但是,在我的示例中,我在点击列表链接之前尝试检查列表是否包含3
个内容:
如果是这样,我希望scrapy
点击转到我能够检索电子邮件的商家资料的商家链接。
之后,我希望scrapy
返回主页,并在该页面上重复其余19个列表的过程。
然而,它会输出一个重复的列表,如下所示:
service_name = input("Input Industry: ")
city = input("Input The City: ")
class Item(scrapy.Item):
business_name = scrapy.Field()
phonenumber = scrapy.Field()
email = scrapy.Field()
website = scrapy.Field()
class Bbb_spider(scrapy.Spider):
name = "bbb"
start_urls = [
"http://www.yellowbook.com/s/"+ service_name + "/" + city
]
def __init__(self):
self.seen_business_names = []
self.seen_websites = []
self.seen_emails = []
def parse(self, response):
for business in response.css('div.listing-info'):
item = Item()
item['business_name'] = business.css('div.info.l h2 a::text').extract()
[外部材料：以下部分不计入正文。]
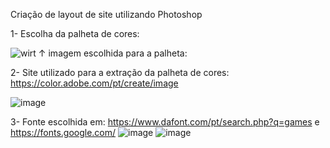 Criação de layout de site utilizando
Photoshop


1-	Escolha da palheta de cores:

 
![wirt](https://user-images.githubusercontent.com/79604132/140184145-9e90fa6d-d70e-4c09-9e60-01cb8d9c90b5.png)
↑ imagem escolhida para a palheta:

2-	Site utilizado para a extração da palheta de cores: https://color.adobe.com/pt/create/image


 ![image](https://user-images.githubusercontent.com/79604132/140184200-3605a530-e2a4-417d-b370-3c28b178bb6c.png)



3-	Fonte escolhida em: https://www.dafont.com/pt/search.php?q=games e https://fonts.google.com/
 ![image](https://user-images.githubusercontent.com/79604132/140184232-0ff8c7fd-3b36-49c8-903d-fe1d9775068e.png)
![image](https://user-images.githubusercontent.com/79604132/140184255-8949a242-8231-42a8-bc92-6e84a0726242.png)


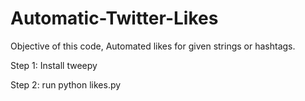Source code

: # Automatic-Twitter-Likes
Objective of this code, Automated likes for given strings or hashtags.

Step 1: Install tweepy

Step 2: run python likes.py
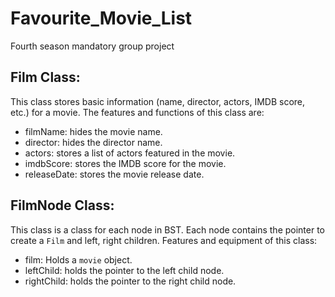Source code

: # Favourite_Movie_List
Fourth season mandatory group project

## Film Class:

This class stores basic information (name, director, actors, IMDB score, etc.) for a movie. The features and functions of this class are:

- filmName: hides the movie name.
- director: hides the director name.
- actors: stores a list of actors featured in the movie.
- imdbScore: stores the IMDB score for the movie.
- releaseDate: stores the movie release date.


## FilmNode Class:

This class is a class for each node in BST. Each node contains the pointer to create a `Film` and left, right children. Features and equipment of this class:

- film: Holds a `movie` object.
- leftChild: holds the pointer to the left child node.
- rightChild: holds the pointer to the right child node.

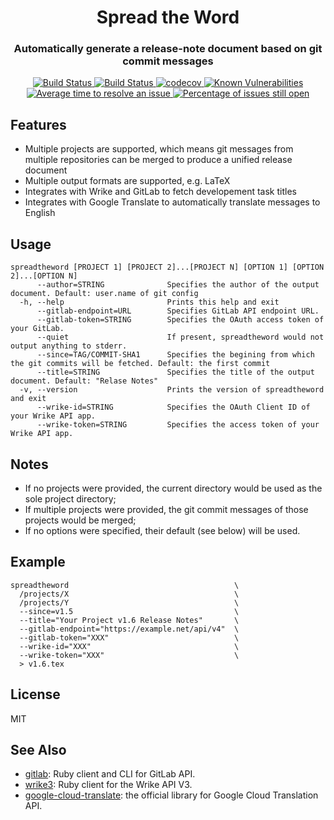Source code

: <h1 align="center" style="border-bottom: none;">Spread the Word</h1>
<h3 align="center">Automatically generate a release-note document based on git commit messages</h3>
<p align="center">
<a href="https://travis-ci.org/pmq20/spreadtheword">
  <img alt="Build Status" src="https://travis-ci.org/pmq20/spreadtheword.svg?branch=master" />
</a>
<a href="https://ci.appveyor.com/project/pmq20/spreadtheword/branch/master">
  <img alt="Build Status" src="https://ci.appveyor.com/api/projects/status/xdb4p03gvrjr0m6m?svg=true" />
</a>
<a href="https://codecov.io/gh/pmq20/spreadtheword">
  <img alt="codecov" src="https://codecov.io/gh/pmq20/spreadtheword/branch/master/graph/badge.svg" />
</a>
<a href="https://snyk.io/test/github/pmq20/spreadtheword">
  <img src="https://snyk.io/test/github/pmq20/spreadtheword/badge.svg" alt="Known Vulnerabilities" data-canonical-src="https://snyk.io/test/github/pmq20/spreadtheword?targetFile=Frontend%2Fpackage.json" style="max-width:100%;">
</a>
<a href="http://isitmaintained.com/project/pmq20/spreadtheword">
  <img alt="Average time to resolve an issue" src="http://isitmaintained.com/badge/resolution/pmq20/spreadtheword.svg" />
</a>
<a href="http://isitmaintained.com/project/pmq20/spreadtheword">
  <img alt="Percentage of issues still open" src="http://isitmaintained.com/badge/open/pmq20/spreadtheword.svg" />
</a>
</p>

## Features

* Multiple projects are supported, which means git messages from multiple repositories can be merged to produce a unified release document
* Multiple output formats are supported, e.g. LaTeX
* Integrates with Wrike and GitLab to fetch developement task titles
* Integrates with Google Translate to automatically translate messages to English

## Usage

    spreadtheword [PROJECT 1] [PROJECT 2]...[PROJECT N] [OPTION 1] [OPTION 2]...[OPTION N]
          --author=STRING              Specifies the author of the output document. Default: user.name of git config
      -h, --help                       Prints this help and exit
          --gitlab-endpoint=URL        Specifies GitLab API endpoint URL.
          --gitlab-token=STRING        Specifies the OAuth access token of your GitLab.
          --quiet                      If present, spreadtheword would not output anything to stderr.
          --since=TAG/COMMIT-SHA1      Specifies the begining from which the git commits will be fetched. Default: the first commit
          --title=STRING               Specifies the title of the output document. Default: "Relase Notes"
      -v, --version                    Prints the version of spreadtheword and exit
          --wrike-id=STRING            Specifies the OAuth Client ID of your Wrike API app.
          --wrike-token=STRING         Specifies the access token of your Wrike API app.

## Notes

* If no projects were provided, the current directory would be used as the sole project directory;
* If multiple projects were provided, the git commit messages of those projects would be merged;
* If no options were specified, their default (see below) will be used.

## Example

    spreadtheword                                     \
      /projects/X                                     \
      /projects/Y                                     \
      --since=v1.5                                    \
      --title="Your Project v1.6 Release Notes"       \
      --gitlab-endpoint="https://example.net/api/v4"  \
      --gitlab-token="XXX"                            \
      --wrike-id="XXX"                                \
      --wrike-token="XXX"                             \
      > v1.6.tex

## License

MIT

## See Also

- [gitlab](https://github.com/narkoz/gitlab): Ruby client and CLI for GitLab API.
- [wrike3](https://github.com/morshedalam/wrike3): Ruby client for the Wrike API V3.
- [google-cloud-translate](https://github.com/GoogleCloudPlatform/google-cloud-ruby/tree/master/google-cloud-translate): the official library for Google Cloud Translation API.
item['website'] = business.css('a.s_website::attr(href)').extract()
for x in item['business_name'] and item['website']:
if x not in self.seen_business_names and item['website']:
if item['business_name']:
if item['website']:
item['phonenumber'] = business.css('div.phone-number::text').extract_first()
for href in response.css('div.info.l h2 a::attr(href)'):
yield response.follow(href, self.businessprofile)
for href in response.css('ul.page-nav.r li a::attr(href)'):
yield response.follow(href, self.parse)
def businessprofile(self, response):
for profile in response.css('div.profile-info.l'):
item = Item()
item['email'] = profile.css('a.email::text').extract()
for x in item['email']:
if x not in self.seen_emails:
self.seen_business_names.append(x)
yield item
python scrapy
有关如何改进代码的任何建议?
答案 0 :(得分:1)
在做蜘蛛之前阅读指南。要填充项目,您应使用Item Loader,post and pre-processors可用于您的目的。 对于重复,you can use a custom pipeline。